- Entries provided -
++++++
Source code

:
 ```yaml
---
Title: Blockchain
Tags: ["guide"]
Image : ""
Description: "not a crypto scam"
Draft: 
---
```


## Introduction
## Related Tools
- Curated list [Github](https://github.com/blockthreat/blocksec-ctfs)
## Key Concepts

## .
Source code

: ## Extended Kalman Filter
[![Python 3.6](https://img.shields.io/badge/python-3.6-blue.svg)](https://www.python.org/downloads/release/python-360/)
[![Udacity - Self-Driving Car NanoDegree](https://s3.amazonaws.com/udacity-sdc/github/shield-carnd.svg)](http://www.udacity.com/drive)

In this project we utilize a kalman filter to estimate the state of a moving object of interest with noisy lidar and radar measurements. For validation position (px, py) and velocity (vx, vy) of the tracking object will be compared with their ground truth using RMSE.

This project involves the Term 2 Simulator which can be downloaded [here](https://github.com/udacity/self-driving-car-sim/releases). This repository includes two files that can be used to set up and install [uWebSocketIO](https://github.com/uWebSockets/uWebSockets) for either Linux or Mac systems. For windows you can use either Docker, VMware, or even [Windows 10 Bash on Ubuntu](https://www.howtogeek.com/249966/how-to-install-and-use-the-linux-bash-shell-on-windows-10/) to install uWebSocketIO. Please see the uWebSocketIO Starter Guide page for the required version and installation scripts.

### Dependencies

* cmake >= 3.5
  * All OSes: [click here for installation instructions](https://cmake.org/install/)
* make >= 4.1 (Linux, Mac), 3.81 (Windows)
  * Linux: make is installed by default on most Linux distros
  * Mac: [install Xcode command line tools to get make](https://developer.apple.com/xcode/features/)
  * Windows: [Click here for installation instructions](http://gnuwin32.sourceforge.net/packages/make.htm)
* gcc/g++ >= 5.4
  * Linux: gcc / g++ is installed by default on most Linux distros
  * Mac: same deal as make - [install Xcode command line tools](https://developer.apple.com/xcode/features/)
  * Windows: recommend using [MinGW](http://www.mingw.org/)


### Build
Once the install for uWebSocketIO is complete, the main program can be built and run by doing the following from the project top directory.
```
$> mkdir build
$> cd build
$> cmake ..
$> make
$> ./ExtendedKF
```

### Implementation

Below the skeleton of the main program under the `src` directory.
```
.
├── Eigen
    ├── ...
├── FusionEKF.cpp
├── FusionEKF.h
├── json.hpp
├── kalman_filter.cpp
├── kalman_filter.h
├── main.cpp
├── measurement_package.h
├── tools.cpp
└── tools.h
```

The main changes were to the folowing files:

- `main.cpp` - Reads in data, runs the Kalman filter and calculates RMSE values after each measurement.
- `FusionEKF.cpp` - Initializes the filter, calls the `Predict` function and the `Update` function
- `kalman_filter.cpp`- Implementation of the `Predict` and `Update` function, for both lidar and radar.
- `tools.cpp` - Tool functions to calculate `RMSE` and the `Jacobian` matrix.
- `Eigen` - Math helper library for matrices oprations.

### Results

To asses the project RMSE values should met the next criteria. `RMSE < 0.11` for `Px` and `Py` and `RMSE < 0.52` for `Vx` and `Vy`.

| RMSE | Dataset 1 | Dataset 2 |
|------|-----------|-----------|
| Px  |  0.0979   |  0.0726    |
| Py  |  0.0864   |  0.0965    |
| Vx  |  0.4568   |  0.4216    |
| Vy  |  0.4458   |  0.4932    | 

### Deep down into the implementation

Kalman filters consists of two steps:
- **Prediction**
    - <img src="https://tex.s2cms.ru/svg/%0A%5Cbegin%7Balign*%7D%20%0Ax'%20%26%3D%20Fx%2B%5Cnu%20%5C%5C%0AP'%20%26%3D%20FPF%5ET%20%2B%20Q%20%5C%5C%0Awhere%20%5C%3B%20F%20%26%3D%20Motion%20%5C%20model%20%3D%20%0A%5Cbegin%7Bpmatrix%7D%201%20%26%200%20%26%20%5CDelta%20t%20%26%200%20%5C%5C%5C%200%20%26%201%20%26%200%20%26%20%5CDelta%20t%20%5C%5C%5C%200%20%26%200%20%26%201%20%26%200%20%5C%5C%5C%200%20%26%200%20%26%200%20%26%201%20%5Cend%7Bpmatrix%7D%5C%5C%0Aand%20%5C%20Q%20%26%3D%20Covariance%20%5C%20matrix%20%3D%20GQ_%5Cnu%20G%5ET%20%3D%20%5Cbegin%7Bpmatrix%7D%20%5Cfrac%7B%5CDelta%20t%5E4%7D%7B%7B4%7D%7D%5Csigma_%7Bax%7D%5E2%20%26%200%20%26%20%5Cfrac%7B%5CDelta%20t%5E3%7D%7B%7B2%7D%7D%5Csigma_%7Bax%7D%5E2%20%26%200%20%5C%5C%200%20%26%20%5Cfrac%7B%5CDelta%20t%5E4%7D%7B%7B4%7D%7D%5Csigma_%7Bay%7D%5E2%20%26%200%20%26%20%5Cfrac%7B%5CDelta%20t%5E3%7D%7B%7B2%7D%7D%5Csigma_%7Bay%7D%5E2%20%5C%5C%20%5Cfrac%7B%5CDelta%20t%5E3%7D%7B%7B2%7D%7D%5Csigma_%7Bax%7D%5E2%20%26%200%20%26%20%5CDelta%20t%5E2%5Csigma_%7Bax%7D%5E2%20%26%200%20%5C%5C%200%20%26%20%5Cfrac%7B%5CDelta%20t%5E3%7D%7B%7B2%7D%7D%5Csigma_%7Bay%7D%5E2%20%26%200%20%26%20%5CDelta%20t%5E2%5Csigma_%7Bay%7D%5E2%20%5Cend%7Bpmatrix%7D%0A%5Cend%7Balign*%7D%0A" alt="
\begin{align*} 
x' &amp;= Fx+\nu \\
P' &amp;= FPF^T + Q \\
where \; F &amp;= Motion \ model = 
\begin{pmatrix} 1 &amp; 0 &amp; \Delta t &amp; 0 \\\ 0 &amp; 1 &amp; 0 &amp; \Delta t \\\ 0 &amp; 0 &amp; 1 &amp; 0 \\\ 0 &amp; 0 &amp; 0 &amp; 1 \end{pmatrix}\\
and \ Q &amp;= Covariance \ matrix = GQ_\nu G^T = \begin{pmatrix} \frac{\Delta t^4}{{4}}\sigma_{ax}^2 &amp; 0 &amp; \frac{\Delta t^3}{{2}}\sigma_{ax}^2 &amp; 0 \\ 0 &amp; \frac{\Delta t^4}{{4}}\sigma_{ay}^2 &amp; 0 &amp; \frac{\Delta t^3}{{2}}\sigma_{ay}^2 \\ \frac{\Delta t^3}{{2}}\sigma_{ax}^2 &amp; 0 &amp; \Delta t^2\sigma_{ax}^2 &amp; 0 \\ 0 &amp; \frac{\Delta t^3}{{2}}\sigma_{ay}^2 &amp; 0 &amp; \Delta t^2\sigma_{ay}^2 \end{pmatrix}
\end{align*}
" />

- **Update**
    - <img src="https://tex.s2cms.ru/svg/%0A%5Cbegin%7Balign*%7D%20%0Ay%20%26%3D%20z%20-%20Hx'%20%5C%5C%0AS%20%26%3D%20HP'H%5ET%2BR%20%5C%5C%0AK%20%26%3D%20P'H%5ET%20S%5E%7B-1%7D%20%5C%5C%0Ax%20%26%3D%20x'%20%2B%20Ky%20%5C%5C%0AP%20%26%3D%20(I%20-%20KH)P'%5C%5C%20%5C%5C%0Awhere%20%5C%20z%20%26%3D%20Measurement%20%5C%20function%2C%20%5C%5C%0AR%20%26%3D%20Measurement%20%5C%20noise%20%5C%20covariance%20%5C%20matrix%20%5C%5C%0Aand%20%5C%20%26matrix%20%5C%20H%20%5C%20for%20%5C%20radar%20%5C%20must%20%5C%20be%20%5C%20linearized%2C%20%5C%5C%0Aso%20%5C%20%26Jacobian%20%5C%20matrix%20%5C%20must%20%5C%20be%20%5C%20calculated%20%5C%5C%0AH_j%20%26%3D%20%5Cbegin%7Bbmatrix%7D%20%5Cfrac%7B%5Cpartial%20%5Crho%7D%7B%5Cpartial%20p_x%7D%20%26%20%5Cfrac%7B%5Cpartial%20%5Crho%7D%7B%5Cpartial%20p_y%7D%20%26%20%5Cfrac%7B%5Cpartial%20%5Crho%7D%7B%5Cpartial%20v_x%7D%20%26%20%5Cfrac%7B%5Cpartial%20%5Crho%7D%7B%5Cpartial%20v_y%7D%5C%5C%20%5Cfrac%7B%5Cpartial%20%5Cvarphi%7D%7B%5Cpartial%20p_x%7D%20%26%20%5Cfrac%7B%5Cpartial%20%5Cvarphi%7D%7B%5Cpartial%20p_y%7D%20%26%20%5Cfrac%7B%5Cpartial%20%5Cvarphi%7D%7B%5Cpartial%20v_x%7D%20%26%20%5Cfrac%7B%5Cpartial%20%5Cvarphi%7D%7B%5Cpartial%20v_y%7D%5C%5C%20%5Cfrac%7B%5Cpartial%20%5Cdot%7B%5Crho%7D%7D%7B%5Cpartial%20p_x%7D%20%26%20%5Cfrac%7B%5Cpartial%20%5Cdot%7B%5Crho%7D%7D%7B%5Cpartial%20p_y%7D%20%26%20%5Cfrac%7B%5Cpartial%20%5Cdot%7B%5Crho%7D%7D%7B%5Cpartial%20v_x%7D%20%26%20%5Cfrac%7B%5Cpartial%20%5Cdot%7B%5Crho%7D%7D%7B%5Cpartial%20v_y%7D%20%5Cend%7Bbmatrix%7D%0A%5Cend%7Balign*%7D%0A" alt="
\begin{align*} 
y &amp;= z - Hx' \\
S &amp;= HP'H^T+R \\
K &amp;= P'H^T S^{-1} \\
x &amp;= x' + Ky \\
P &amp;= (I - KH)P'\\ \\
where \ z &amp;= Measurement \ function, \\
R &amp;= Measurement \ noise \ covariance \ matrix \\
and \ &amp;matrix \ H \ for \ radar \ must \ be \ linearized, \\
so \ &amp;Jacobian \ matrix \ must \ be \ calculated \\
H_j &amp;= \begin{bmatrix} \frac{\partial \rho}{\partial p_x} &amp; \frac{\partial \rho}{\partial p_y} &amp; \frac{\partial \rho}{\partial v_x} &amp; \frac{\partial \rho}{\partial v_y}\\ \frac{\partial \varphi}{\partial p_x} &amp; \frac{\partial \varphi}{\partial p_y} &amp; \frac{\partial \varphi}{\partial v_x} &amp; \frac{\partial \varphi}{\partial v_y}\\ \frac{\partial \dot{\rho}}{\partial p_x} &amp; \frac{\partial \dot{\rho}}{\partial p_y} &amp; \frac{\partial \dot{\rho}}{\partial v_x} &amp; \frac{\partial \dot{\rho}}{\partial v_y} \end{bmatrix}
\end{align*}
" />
++++++
- What you will do -
Determine the count of lines that include the word "Xcode" in the listing, and state nothing but that count.

- Task output -
2